- **YOUR ASSIGNMENT**:
Retype each record exactly.

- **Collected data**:
# # # # #

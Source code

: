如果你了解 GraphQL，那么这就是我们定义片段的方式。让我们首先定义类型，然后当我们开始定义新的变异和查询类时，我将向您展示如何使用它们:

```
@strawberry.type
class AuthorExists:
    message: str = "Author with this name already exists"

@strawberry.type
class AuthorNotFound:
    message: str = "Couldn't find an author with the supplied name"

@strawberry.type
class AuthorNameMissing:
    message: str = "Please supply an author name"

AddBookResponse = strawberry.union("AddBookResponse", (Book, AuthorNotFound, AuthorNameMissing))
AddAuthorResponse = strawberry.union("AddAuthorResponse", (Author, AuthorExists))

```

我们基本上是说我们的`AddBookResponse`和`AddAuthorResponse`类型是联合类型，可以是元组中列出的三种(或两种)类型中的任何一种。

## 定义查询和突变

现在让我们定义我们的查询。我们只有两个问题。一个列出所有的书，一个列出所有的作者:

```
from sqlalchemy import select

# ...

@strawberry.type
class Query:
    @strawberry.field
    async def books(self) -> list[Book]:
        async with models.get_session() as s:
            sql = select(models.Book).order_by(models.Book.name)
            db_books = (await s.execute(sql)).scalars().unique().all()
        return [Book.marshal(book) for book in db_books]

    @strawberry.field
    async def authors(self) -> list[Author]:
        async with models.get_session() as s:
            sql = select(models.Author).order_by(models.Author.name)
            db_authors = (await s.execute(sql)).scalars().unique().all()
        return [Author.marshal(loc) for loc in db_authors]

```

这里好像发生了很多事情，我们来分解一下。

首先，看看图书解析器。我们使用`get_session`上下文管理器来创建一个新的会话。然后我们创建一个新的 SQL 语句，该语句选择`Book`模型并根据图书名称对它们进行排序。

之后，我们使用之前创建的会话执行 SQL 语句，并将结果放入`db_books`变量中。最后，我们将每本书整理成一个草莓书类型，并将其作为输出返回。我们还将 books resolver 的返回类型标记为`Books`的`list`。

# # # # #

- **TASK ANSWER**:
Source code

:如果你了解 GraphQL，那么这就是我们定义片段的方式。让我们首先定义类型，然后当我们开始定义新的变异和查询类时，我将向您展示如何使用它们:

```
@strawberry.type
class AuthorExists:
    message: str = "Author with this name already exists"

@strawberry.type
class AuthorNotFound:
    message: str = "Couldn't find an author with the supplied name"

@strawberry.type
class AuthorNameMissing:
    message: str = "Please supply an author name"

AddBookResponse = strawberry.union("AddBookResponse", (Book, AuthorNotFound, AuthorNameMissing))
AddAuthorResponse = strawberry.union("AddAuthorResponse", (Author, AuthorExists))

```

我们基本上是说我们的`AddBookResponse`和`AddAuthorResponse`类型是联合类型，可以是元组中列出的三种(或两种)类型中的任何一种。

## 定义查询和突变

现在让我们定义我们的查询。我们只有两个问题。一个列出所有的书，一个列出所有的作者:

```
from sqlalchemy import select

# ...

@strawberry.type
class Query:
    @strawberry.field
    async def books(self) -> list[Book]:
        async with models.get_session() as s:
            sql = select(models.Book).order_by(models.Book.name)
            db_books = (await s.execute(sql)).scalars().unique().all()
        return [Book.marshal(book) for book in db_books]

    @strawberry.field
    async def authors(self) -> list[Author]:
        async with models.get_session() as s:
            sql = select(models.Author).order_by(models.Author.name)
            db_authors = (await s.execute(sql)).scalars().unique().all()
        return [Author.marshal(loc) for loc in db_authors]

```

这里好像发生了很多事情，我们来分解一下。

首先，看看图书解析器。我们使用`get_session`上下文管理器来创建一个新的会话。然后我们创建一个新的 SQL 语句，该语句选择`Book`模型并根据图书名称对它们进行排序。

之后，我们使用之前创建的会话执行 SQL 语句，并将结果放入`db_books`变量中。最后，我们将每本书整理成一个草莓书类型，并将其作为输出返回。我们还将 books resolver 的返回类型标记为`Books`的`list`。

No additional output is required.